Path: blob/master/tutorials-and-examples/feature-tutorials/AnomalousSequence.ipynb
3253 views
Table of Contents
msticpy - anomalous_sequence subpackage
Various types of security logs can be broken up into sessions/sequences where each session can be thought of as an ordered sequence of events. It can be useful to model these sessions in order to understand what the usual activity is like so that we can highlight anomalous sequences of events.
A new subpackage called anomalous_sequence has been released to msticpy recently. This library allows the user to sessionize, model and visualize their data via a high level interface.
This notebook demonstrates the sessionizing, modelling and visualisation on some Office Exchange Admin logs from one of our demo tenants. However there is a section at the end which demonstrates how some other log types can be sessionized as well.
What is a Session?
In this context, a session is an ordered sequence of events/commands. The anomalous_sequence subpackage can handle 3 different formats for each of the sessions:
sequence of just events/commands. e.g. ["Set-User", "Set-Mailbox"]
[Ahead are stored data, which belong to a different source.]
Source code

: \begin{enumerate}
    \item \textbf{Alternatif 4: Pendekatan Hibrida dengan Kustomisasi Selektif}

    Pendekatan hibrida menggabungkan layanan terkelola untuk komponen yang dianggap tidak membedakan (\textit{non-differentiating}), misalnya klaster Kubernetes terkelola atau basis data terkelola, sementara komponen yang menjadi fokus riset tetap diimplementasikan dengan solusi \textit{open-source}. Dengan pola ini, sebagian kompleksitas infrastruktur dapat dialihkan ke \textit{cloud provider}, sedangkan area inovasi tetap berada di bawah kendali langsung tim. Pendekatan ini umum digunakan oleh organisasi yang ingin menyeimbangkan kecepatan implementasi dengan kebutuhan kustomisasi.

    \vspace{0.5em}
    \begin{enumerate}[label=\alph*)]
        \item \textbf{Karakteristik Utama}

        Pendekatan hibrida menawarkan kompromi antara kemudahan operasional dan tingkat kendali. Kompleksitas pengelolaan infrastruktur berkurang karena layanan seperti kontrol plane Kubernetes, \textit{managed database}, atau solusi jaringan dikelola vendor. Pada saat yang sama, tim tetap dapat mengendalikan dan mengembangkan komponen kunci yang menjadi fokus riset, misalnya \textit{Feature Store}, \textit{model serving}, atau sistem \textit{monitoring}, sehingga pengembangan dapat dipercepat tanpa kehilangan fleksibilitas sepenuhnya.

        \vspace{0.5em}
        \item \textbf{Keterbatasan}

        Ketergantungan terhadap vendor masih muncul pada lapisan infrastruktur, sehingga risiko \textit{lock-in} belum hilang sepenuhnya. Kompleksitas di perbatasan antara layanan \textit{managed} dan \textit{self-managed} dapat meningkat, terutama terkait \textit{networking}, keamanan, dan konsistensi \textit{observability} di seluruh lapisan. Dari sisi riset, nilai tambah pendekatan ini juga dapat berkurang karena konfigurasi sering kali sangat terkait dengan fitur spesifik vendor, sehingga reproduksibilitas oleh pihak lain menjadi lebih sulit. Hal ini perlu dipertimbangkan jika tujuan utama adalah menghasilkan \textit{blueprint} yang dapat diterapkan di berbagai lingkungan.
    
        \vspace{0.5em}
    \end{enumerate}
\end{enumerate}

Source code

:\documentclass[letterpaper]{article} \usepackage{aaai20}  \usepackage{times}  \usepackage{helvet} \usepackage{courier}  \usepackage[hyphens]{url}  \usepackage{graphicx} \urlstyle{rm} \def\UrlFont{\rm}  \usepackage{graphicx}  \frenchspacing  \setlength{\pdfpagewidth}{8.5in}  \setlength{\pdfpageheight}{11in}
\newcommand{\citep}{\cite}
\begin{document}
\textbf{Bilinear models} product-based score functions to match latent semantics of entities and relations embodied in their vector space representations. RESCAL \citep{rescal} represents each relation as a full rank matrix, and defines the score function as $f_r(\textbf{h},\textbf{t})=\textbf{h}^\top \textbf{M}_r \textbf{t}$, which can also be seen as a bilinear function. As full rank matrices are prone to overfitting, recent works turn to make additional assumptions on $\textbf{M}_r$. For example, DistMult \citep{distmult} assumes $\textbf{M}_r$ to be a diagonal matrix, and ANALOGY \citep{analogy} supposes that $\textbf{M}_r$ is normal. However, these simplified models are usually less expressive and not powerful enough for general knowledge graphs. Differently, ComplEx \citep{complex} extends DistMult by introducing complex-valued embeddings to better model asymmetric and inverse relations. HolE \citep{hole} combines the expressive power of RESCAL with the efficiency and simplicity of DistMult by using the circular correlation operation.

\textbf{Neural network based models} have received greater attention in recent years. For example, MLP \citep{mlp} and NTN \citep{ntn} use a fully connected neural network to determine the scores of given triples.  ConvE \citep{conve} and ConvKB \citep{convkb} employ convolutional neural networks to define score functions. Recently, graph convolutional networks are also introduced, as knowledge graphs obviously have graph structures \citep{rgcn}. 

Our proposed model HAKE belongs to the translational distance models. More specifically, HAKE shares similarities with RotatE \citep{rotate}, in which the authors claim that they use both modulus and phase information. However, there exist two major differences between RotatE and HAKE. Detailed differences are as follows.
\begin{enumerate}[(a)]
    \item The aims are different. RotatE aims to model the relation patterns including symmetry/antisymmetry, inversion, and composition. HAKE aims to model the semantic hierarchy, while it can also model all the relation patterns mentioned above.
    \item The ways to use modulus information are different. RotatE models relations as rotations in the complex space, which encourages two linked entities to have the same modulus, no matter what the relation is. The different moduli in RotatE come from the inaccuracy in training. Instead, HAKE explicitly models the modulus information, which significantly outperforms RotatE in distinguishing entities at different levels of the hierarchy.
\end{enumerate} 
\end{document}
sequence of events/commands with accompanying parameters. [Cmd(name="Set-User", params={"Identity', "Force"}), Cmd(name="Set-Mailbox", params={"Identity", "AuditEnabled"})]
sequence of events/commands with accompanying parameters and their corresponding values. [Cmd(name="Set-User", params={"Identity": "blahblah", "Force": 'true'}), Cmd(name="Set-Mailbox", params={"Identity": "blahblah", "AuditEnabled": "false"})]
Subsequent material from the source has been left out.